3. The attempt at a solution
I'm not sure what they mean by mix of particles of $$SO_2^{4+}$$ with different velocities since I thought that would be one molecule but I think that they mean that it is different charges thus different velocities so I would calculate them seperately.

$$m_{1&2}= 1.06 x 10-25 kg$$
$$v_1= 5.60 × 04 m/s$$
$$v_2= 5.60 × 105 m/s$$
$$\Delta V= 150V$$

a) Give a brief description of the electric field between the plates if the ions' motion is in the positive xy-plane after leaving the gap.

Not sure but would it be a good description if I said that the electric field goes from + to - and if the ion's molecules are going in the possitive xy direction, then the possitive plate must be on the bottom and the negative plate on the top.

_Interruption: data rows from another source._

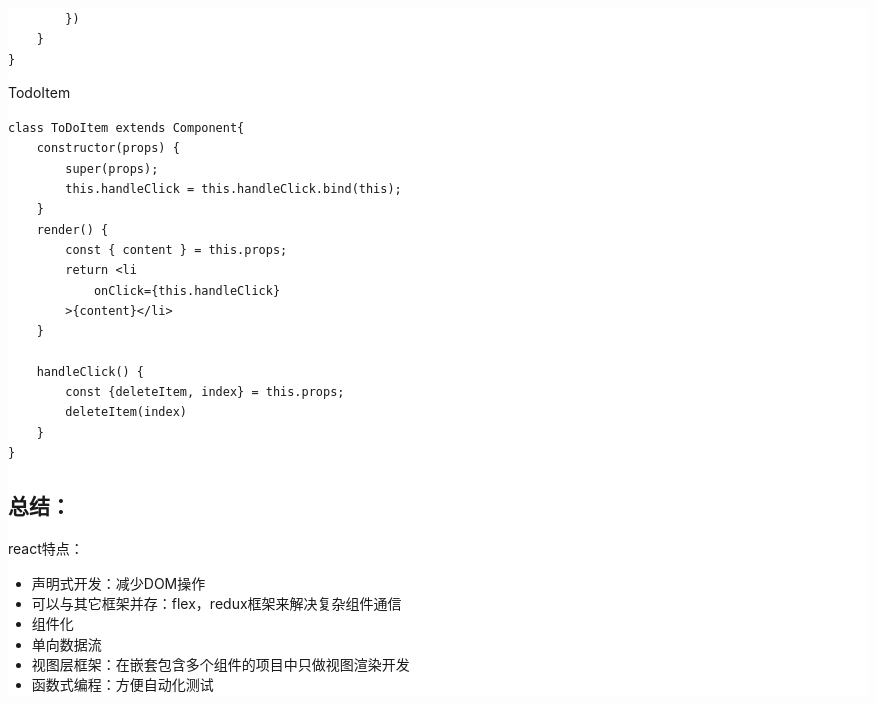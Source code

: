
 ```react
        })
    }
}
```
TodoItem
```react
class ToDoItem extends Component{
    constructor(props) {
        super(props);
        this.handleClick = this.handleClick.bind(this);
    }
    render() {
        const { content } = this.props;
        return <li
            onClick={this.handleClick}
        >{content}</li>
    }

    handleClick() {
        const {deleteItem, index} = this.props;
        deleteItem(index)
    }
}
```

## 总结：
react特点：

* 声明式开发：减少DOM操作
* 可以与其它框架并存：flex，redux框架来解决复杂组件通信
* 组件化
* 单向数据流
* 视图层框架：在嵌套包含多个组件的项目中只做视图渲染开发
* 函数式编程：方便自动化测试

(b) Calculate the magnitude of the acceleration that the particles have when they are between the plates.

$$\Delta V= -Ed$$

$$150V=E(0.03m)$$
$$E= 5e3$$V/m

$$a= \frac{qE} {m}$$

I have E but don't have q and I'm not sure how to find it either for both the particles (not sure if one is + and other - [very confusing]). (I don't think it would be the same as a electron)

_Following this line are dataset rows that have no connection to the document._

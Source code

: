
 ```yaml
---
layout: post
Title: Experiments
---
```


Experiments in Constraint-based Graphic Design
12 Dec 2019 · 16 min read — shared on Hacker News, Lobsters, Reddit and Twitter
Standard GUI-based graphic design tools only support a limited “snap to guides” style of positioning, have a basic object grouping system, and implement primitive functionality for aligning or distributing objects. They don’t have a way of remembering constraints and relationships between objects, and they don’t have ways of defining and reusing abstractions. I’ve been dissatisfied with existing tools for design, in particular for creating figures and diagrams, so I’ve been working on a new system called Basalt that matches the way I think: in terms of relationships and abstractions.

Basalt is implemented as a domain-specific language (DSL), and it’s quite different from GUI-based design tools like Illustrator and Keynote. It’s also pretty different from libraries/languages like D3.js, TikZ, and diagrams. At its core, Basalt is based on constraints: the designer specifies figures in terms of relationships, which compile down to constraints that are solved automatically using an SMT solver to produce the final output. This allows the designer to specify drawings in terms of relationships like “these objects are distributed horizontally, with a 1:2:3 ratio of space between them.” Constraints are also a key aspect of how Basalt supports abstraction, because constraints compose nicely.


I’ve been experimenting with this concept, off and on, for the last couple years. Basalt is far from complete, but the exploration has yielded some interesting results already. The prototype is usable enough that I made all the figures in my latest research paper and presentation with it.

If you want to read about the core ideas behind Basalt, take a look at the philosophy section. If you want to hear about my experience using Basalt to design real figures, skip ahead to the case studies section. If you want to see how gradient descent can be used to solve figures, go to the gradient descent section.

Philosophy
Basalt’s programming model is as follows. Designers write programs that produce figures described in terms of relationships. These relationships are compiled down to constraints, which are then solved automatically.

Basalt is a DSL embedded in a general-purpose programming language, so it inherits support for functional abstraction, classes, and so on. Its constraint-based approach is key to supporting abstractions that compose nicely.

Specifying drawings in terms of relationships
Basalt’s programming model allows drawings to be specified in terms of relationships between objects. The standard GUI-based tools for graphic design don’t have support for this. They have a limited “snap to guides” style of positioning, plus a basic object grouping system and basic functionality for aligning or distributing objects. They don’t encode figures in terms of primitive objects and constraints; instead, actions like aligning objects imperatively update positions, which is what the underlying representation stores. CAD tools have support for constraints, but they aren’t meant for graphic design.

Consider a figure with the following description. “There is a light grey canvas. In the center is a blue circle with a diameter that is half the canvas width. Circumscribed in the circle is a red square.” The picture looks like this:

(c) Find the angle(s) of the particles, relative to their initial motion, when they emerge from the plates.

not sure how to find this...

do I use the UAM equations after I find the accelerations? (not sure how to relate that to when they exit)

(d) Will these ions strike the detector at the same spot? If yes, what is the y-coordinate of the ions; if no, what is the separation between the ions when they strike the detector? Ignore the gravitational force.

not sure how to find this either.

Thanks

2. Apr 22, 2008

cristo

Staff Emeritus
You're told the charge on the ion (4+), thus the charge will be +4|charge on electron|. (i.e. 4 times the charge on a positron.)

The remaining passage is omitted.